[Start of Attachment]
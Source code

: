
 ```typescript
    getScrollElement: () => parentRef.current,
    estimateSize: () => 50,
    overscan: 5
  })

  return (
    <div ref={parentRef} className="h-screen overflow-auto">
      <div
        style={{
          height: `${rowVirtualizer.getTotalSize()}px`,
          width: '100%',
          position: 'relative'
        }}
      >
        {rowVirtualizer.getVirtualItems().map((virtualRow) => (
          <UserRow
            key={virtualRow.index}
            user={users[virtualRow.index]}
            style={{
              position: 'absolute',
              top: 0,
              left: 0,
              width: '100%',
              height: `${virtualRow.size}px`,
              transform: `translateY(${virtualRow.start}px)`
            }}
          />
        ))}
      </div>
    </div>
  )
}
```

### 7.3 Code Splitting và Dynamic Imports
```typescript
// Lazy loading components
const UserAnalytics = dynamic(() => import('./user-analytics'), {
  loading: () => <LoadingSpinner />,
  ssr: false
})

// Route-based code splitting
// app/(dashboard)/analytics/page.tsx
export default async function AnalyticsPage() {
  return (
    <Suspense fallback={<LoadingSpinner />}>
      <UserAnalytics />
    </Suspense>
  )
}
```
[End of Attachment]
[Start of Attachment]
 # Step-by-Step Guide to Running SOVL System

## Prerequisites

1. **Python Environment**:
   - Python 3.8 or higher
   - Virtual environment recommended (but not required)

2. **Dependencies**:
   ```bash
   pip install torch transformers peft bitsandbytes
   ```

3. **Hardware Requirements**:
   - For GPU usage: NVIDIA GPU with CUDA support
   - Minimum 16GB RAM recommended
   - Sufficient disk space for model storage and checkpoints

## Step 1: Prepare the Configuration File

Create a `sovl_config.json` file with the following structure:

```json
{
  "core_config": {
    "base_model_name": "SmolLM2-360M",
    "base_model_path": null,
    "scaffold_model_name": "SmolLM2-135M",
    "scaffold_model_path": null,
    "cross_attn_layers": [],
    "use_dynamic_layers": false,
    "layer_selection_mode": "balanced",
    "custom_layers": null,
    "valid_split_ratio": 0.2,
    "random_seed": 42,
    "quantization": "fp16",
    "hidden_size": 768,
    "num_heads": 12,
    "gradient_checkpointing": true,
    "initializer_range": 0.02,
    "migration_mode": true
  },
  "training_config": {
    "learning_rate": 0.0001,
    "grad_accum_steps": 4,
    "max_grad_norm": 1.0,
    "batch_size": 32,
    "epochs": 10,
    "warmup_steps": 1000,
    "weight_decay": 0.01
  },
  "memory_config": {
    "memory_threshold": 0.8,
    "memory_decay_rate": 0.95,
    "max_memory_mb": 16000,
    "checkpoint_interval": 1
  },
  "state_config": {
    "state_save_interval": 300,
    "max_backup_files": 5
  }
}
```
[End of Attachment]
## Aim of the task
Where does the word "height" appear in the listing? List each line that holds it.

## Output for this task
          height: `${rowVirtualizer.getTotalSize()}px`,
              height: `${virtualRow.size}px`,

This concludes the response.